Description: TECHNICAL FIELD The present invention relates to a method for manufacturing a rotating body having a shaft portion and a rotor portion (wing portion) such as a vehicle turbine wheel.

(Prior Art) There is known a turbine wheel for a vehicle in which a rotor portion is made of ceramic. When the rotor portion is made of ceramic in this way, the shaft portion and the rotor portion, which have a large difference in coefficient of thermal expansion, must be joined. Therefore, in Japanese Patent Publication No. 60-255678, Wc-Co The rotor portion is fitted to the shaft portion using the alloy plate as a buffer layer, and the rotor portion is fitted to the shaft portion through the brazing layer in Japanese Utility Model Laid-Open No. 61-200401. In this case, the rotor portion and the shaft portion are screwed together, and in JP-A-62-119177, the rotor portion and the shaft portion are screwed together.

(Problems to be Solved by the Invention) Among the above-mentioned conventional techniques, in the case of joining via a buffer layer or a brazing layer, it is not effective unless the thickness of each of these layers is increased to some extent, and at high temperatures.
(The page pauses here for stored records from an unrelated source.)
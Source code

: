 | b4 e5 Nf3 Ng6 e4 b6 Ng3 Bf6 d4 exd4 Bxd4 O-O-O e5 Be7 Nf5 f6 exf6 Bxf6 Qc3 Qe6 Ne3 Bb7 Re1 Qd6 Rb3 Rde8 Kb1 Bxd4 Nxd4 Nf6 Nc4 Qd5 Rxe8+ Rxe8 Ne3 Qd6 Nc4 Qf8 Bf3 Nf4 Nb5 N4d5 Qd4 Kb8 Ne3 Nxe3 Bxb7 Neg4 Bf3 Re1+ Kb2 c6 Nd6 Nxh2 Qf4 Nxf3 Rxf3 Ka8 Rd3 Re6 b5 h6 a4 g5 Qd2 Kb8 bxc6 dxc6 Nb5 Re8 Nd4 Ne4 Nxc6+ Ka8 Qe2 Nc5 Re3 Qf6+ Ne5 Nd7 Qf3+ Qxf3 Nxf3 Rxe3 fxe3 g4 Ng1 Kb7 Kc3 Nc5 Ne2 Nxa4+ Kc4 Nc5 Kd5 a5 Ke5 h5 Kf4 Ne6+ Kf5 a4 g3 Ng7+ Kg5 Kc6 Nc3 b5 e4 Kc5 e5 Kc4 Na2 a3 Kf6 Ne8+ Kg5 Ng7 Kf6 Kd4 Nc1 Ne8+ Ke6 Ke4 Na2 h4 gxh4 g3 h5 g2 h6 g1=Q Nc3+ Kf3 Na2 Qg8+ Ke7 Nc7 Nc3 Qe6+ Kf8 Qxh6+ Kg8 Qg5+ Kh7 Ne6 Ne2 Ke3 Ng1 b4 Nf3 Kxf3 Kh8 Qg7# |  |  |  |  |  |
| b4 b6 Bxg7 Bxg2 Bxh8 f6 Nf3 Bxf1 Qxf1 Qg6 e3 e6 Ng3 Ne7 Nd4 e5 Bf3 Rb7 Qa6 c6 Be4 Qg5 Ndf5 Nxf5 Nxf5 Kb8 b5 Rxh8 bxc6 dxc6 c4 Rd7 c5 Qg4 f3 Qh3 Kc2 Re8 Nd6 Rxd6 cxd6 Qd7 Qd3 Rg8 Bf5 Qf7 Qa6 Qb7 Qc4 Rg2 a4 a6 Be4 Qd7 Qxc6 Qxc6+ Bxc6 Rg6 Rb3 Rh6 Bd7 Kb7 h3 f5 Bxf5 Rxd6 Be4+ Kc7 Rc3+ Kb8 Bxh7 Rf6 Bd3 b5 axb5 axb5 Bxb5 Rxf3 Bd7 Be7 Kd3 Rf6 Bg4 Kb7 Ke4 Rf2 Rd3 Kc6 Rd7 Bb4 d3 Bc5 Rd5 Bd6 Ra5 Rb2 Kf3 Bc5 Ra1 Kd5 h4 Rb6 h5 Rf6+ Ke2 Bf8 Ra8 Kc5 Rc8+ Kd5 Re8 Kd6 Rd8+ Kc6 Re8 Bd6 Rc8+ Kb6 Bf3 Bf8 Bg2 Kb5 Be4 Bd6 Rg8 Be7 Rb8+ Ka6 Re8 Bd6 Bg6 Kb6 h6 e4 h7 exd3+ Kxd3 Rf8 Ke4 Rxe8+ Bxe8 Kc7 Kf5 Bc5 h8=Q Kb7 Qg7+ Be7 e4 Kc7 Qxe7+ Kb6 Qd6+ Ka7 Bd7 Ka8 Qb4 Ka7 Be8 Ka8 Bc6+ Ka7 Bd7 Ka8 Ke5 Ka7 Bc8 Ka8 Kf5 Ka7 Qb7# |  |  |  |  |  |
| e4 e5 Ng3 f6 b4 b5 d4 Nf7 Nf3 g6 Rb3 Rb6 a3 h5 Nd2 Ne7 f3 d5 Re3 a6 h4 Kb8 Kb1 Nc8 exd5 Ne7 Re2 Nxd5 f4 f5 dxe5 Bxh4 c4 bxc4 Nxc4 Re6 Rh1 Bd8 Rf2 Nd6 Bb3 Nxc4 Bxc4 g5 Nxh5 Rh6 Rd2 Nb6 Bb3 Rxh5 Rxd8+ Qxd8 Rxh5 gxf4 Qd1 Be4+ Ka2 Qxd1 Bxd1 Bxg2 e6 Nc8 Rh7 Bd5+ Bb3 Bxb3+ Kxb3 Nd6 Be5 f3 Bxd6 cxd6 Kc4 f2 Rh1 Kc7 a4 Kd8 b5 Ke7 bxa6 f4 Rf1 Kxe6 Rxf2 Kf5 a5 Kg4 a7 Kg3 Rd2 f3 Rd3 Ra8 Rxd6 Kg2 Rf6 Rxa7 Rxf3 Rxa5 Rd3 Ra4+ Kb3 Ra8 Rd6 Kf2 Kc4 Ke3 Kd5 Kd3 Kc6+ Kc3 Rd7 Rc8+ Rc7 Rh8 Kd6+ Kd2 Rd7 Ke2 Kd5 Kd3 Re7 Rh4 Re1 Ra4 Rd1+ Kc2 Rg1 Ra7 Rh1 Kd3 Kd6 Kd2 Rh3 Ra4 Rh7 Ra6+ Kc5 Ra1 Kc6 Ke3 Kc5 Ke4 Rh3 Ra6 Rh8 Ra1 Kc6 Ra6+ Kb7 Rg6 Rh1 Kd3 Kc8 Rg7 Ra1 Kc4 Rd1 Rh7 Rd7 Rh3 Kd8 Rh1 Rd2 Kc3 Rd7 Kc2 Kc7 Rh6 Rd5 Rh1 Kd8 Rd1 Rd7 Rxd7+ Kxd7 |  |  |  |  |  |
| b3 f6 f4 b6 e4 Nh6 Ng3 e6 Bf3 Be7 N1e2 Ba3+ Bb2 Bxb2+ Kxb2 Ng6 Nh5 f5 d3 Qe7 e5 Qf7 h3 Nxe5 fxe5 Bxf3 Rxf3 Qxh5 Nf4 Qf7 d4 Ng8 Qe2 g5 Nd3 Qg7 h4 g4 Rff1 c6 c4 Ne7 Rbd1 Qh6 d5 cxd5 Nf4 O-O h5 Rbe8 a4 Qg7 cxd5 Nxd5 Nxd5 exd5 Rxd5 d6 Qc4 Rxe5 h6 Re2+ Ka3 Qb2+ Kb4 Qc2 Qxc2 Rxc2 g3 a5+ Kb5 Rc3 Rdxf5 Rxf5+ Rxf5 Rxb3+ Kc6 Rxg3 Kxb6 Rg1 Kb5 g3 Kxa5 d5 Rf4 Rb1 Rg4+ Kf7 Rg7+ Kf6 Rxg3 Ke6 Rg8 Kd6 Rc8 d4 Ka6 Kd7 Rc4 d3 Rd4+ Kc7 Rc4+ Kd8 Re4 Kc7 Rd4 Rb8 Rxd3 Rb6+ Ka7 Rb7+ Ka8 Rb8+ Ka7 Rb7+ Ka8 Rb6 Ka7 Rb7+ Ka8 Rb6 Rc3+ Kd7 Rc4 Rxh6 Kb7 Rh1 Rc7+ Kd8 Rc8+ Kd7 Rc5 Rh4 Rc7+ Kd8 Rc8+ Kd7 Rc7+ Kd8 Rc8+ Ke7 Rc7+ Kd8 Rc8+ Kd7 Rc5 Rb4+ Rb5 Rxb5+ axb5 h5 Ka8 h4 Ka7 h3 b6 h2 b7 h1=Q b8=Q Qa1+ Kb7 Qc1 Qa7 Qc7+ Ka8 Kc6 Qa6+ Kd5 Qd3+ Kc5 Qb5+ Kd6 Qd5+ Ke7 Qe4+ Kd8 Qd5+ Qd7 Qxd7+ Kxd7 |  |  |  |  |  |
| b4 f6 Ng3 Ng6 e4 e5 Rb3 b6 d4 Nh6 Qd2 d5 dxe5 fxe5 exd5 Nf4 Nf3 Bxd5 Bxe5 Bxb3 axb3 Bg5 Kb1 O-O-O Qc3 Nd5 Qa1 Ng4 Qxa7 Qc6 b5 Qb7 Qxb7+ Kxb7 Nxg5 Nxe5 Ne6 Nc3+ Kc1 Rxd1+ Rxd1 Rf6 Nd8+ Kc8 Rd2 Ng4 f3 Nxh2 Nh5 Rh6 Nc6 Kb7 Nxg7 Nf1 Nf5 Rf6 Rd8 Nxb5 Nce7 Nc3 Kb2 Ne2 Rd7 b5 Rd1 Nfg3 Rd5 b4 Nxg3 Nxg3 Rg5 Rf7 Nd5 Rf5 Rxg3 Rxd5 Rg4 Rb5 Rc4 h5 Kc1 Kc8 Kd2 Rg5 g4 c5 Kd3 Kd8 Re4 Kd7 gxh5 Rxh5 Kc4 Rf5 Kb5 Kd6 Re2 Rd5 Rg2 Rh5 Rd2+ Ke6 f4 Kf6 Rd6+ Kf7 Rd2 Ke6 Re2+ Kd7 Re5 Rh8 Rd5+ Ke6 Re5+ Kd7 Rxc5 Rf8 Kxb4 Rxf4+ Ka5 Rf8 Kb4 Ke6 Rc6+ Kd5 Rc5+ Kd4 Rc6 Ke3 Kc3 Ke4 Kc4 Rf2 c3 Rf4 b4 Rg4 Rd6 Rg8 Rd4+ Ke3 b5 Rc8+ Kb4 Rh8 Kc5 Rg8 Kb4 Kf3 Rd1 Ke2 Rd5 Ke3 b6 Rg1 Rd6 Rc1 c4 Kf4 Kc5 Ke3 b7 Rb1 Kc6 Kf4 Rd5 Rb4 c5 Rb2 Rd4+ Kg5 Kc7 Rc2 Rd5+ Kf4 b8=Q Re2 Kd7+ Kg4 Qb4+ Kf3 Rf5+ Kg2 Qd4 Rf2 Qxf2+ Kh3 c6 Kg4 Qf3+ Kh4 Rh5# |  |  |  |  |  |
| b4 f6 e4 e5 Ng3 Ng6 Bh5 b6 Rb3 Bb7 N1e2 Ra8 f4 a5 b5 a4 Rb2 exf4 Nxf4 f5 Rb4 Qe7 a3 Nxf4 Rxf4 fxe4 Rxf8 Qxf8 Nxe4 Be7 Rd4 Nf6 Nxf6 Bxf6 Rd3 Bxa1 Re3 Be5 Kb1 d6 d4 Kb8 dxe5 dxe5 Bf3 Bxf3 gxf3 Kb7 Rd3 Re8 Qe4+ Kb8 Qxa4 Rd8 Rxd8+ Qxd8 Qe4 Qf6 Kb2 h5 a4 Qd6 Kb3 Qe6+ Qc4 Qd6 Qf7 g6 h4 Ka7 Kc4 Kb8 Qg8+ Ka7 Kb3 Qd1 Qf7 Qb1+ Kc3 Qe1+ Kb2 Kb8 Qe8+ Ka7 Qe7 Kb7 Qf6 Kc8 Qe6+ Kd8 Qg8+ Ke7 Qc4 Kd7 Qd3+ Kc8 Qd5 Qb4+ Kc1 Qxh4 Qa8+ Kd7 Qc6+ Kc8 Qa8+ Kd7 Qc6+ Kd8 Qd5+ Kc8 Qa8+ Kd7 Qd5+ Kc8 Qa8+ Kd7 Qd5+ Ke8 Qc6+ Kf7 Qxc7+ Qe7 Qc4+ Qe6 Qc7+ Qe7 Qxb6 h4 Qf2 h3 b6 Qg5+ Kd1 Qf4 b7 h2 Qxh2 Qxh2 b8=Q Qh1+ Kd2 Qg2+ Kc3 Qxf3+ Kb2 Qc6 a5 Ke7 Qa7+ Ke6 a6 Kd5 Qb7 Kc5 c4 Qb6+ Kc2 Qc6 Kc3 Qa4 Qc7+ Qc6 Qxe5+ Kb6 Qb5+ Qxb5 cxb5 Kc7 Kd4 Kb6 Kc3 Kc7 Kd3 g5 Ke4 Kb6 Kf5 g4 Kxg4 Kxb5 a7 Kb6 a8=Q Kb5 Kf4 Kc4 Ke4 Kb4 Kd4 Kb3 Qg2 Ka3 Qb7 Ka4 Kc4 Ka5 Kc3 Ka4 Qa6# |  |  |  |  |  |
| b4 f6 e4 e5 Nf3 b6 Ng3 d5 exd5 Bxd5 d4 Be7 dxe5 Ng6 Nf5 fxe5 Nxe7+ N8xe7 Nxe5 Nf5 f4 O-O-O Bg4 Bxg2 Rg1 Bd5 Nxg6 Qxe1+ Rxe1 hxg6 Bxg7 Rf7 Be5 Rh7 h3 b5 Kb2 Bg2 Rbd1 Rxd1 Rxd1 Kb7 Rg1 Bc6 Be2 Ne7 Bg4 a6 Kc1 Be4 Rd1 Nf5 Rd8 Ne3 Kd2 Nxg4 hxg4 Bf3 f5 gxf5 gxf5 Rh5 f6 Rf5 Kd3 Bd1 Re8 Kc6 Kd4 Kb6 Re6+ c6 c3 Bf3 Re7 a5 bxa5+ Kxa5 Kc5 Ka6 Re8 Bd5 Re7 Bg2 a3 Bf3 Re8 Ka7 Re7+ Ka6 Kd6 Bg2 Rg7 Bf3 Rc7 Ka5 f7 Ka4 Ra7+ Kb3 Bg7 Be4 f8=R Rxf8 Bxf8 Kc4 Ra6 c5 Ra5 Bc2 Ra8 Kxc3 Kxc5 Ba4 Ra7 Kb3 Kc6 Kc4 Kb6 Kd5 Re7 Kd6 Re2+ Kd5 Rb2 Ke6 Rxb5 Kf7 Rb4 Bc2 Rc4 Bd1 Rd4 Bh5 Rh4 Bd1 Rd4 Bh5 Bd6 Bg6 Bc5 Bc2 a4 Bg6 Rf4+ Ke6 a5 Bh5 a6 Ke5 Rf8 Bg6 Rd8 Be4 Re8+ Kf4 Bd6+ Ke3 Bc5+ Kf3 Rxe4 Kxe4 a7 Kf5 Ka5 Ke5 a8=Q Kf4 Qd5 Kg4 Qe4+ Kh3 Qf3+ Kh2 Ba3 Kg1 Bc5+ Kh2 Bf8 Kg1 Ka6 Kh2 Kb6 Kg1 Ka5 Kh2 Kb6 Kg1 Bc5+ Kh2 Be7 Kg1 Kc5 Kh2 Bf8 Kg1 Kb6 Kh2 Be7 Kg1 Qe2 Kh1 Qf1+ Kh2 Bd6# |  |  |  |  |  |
If so, these layers cause oxidative deterioration, thermal deterioration, and electrical corrosion deterioration.

On the other hand, when the rotor portion and the shaft portion are screwed or pin-joined, it is difficult to perform processing such as thread cutting after firing the ceramic molded body because the hardness is high and it is difficult to attach the screw portion and the like before firing. It can be said that the molding is practically not applicable in consideration of the fact that the dimensions are greatly changed after firing.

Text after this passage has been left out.